- _WHAT THE TASK ASKS_
A complete, unaltered copy of the listing is needed. Write it out.

- _INPUT RECORDS_
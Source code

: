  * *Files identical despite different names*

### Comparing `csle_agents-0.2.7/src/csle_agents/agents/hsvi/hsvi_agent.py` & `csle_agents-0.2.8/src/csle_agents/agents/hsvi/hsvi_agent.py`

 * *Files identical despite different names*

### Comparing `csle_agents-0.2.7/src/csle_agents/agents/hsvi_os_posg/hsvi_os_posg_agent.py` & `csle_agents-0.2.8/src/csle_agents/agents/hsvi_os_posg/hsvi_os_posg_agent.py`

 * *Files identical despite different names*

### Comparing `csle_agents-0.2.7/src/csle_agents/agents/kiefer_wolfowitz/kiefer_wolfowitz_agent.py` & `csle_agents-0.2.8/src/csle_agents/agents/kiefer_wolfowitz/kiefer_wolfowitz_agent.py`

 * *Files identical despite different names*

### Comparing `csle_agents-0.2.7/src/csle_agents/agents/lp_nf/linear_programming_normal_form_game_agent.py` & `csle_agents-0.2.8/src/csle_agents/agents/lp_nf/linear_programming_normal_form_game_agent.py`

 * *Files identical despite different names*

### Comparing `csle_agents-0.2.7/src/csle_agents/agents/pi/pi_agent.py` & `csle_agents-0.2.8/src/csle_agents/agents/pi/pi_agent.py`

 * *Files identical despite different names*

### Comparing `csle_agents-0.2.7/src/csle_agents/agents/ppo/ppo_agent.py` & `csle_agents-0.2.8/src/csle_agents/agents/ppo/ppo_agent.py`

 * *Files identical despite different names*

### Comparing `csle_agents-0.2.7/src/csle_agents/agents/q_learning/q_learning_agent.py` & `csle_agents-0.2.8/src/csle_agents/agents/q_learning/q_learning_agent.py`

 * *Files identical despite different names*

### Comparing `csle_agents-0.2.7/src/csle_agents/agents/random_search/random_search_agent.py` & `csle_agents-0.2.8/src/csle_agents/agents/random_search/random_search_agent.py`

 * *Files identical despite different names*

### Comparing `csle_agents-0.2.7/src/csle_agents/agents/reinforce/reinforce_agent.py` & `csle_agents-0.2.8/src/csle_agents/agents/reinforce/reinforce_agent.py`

- _RESULT_
Source code

:  * *Files identical despite different names*

### Comparing `csle_agents-0.2.7/src/csle_agents/agents/hsvi/hsvi_agent.py` & `csle_agents-0.2.8/src/csle_agents/agents/hsvi/hsvi_agent.py`

 * *Files identical despite different names*

### Comparing `csle_agents-0.2.7/src/csle_agents/agents/hsvi_os_posg/hsvi_os_posg_agent.py` & `csle_agents-0.2.8/src/csle_agents/agents/hsvi_os_posg/hsvi_os_posg_agent.py`

 * *Files identical despite different names*

### Comparing `csle_agents-0.2.7/src/csle_agents/agents/kiefer_wolfowitz/kiefer_wolfowitz_agent.py` & `csle_agents-0.2.8/src/csle_agents/agents/kiefer_wolfowitz/kiefer_wolfowitz_agent.py`

 * *Files identical despite different names*

### Comparing `csle_agents-0.2.7/src/csle_agents/agents/lp_nf/linear_programming_normal_form_game_agent.py` & `csle_agents-0.2.8/src/csle_agents/agents/lp_nf/linear_programming_normal_form_game_agent.py`

 * *Files identical despite different names*

### Comparing `csle_agents-0.2.7/src/csle_agents/agents/pi/pi_agent.py` & `csle_agents-0.2.8/src/csle_agents/agents/pi/pi_agent.py`

 * *Files identical despite different names*

### Comparing `csle_agents-0.2.7/src/csle_agents/agents/ppo/ppo_agent.py` & `csle_agents-0.2.8/src/csle_agents/agents/ppo/ppo_agent.py`

 * *Files identical despite different names*

### Comparing `csle_agents-0.2.7/src/csle_agents/agents/q_learning/q_learning_agent.py` & `csle_agents-0.2.8/src/csle_agents/agents/q_learning/q_learning_agent.py`

 * *Files identical despite different names*

### Comparing `csle_agents-0.2.7/src/csle_agents/agents/random_search/random_search_agent.py` & `csle_agents-0.2.8/src/csle_agents/agents/random_search/random_search_agent.py`

 * *Files identical despite different names*

### Comparing `csle_agents-0.2.7/src/csle_agents/agents/reinforce/reinforce_agent.py` & `csle_agents-0.2.8/src/csle_agents/agents/reinforce/reinforce_agent.py`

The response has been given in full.